PUBLIC SERVICE IS A NATURAL MEDITATION-IN-ACTION!
Successful business leaders are often know for their tough exteriors. Meditation and spirituality aren’t highlighted in their job description. Yes, it is okay to attend Sunday church services, even serve meals in a skid row soup kitchen on Thanksgiving. But when you’re negotiating a merger, closing a big sale, appeasing disgruntled investors or disciplining a key employee, you better be focused, disciplined and tough. Let your guard down and the sharks will eat you alive.
Executives often show their softer side in other ways, especially such as public service, through volunteer work in charities and civic organizations. They balance toughness, compassion and service for the greater good, and often find that it’s good for business too.
One example was reported Fortune magazine, in an article about Hank Paulson, CEO of Goldman Sachs, a $45 billion Wall Street investment banking powerhouse with 20,000 employees worldwide. Having worked for his arch-rival, Morgan Stanley, I was especially intrigued by Paulson’s ability to balance business and public service.
Paulson is not only a tough executive—“carved features without a hint of softness … a really, really ruthless competitor”—he has “another equally intense existence, as a lover of wildlife and protector of the environment.” He also serves as co-chair of the $3.3 billion Nature Conservancy, the world’s largest nonprofit environmental organization.
As a young man Paulson wanted to become a forest ranger. Today he’s living that dream. His travels take him and his supporters in the Conservancy to Indonesia’s rain forests, China’s mountain reserves, the coral reefs of Palau in the Western Pacific, and other endangered areas of Asia.
Paulson says: “It isn’t like I’m trying to do good, this is really fun for me.” And yet the guy is doing a lot of good, driven by a deep conviction that saving the environment is a “race against time, the ultimate global issue.” Meditation? Yes, a life filled with such intense focus and passion at work and in public service is a perfect meditation.

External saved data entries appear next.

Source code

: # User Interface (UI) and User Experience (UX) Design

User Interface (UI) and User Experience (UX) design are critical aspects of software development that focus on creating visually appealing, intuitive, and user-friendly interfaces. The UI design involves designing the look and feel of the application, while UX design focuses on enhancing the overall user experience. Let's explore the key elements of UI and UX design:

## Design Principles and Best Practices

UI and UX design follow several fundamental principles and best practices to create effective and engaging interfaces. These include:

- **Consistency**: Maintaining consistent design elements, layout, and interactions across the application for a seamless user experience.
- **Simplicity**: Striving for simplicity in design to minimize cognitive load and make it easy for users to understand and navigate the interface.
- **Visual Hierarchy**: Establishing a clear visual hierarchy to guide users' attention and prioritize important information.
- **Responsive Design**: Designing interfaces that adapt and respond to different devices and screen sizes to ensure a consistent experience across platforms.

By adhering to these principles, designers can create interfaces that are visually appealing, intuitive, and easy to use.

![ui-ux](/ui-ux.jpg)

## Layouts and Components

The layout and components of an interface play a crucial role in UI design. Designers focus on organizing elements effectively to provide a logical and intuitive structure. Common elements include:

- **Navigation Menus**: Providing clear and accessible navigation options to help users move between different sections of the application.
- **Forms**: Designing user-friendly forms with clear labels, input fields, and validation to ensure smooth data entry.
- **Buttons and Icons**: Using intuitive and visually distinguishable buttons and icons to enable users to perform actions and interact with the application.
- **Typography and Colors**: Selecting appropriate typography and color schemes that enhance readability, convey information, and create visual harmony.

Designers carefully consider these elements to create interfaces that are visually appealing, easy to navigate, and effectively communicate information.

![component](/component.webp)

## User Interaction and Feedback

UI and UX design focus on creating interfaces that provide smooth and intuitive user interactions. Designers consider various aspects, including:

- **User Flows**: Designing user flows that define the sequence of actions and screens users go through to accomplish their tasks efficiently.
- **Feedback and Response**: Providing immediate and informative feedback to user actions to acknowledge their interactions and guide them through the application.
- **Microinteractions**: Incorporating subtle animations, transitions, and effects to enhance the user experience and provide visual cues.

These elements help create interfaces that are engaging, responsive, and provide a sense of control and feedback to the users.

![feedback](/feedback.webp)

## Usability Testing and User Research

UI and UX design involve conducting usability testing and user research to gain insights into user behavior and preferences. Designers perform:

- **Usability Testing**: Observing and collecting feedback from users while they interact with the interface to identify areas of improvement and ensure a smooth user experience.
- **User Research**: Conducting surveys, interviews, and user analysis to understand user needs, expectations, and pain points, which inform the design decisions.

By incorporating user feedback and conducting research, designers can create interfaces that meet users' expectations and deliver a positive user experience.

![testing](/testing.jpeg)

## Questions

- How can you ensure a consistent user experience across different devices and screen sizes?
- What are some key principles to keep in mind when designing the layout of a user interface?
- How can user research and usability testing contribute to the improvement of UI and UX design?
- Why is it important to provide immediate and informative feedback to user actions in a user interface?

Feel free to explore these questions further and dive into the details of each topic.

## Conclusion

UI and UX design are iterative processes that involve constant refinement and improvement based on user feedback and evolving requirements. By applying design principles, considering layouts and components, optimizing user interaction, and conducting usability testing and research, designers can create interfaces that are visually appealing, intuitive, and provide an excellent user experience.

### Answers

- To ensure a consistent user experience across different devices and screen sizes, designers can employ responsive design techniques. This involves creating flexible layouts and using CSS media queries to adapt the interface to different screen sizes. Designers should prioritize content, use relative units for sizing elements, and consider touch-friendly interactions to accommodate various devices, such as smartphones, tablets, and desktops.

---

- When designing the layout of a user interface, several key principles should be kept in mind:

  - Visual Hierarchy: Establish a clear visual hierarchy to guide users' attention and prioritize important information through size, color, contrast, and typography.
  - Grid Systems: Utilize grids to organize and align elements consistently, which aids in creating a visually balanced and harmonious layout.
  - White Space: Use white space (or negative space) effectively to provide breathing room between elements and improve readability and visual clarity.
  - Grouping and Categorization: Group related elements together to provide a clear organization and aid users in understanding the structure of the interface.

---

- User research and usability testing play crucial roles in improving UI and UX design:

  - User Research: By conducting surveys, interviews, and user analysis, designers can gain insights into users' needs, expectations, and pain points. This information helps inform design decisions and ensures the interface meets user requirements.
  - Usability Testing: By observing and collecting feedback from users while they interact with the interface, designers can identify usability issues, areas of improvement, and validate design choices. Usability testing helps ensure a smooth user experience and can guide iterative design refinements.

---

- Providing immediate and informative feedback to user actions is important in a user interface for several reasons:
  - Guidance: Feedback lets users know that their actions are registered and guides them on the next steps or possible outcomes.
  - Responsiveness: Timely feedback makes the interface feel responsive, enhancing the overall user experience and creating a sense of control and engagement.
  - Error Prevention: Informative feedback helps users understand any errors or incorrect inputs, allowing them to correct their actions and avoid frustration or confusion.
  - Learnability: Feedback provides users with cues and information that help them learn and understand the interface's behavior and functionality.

MAKING A DIFFERENCE IN THE WORLD
Tex Gunning, president of Unilever Bestfoods Asia is another example. Gunning is an economist by training according to an article in “What is Enlightenment?” magazine. Early in his career he became a “restructuring” expert—a corporate hatchet man. But in midlife, he decided he no longer wanted to “keep sacking and keep restructuring and keep cutting costs.”
Gunning had an epiphany: “I didn’t want to live a life creating an illusion of meaningfulness while deep in my heart I knew that every five seconds there is a child dying.” He decided he would “make a difference in the lives of unbelievably poor children in Asia. Their suffering is just unimaginable. I said to myself, I have no choice” Unilever backed him and since then he’s started profitable food businesses in fifteen countries. This is meditation in action, different and perhaps more effective than retreating into a monastery.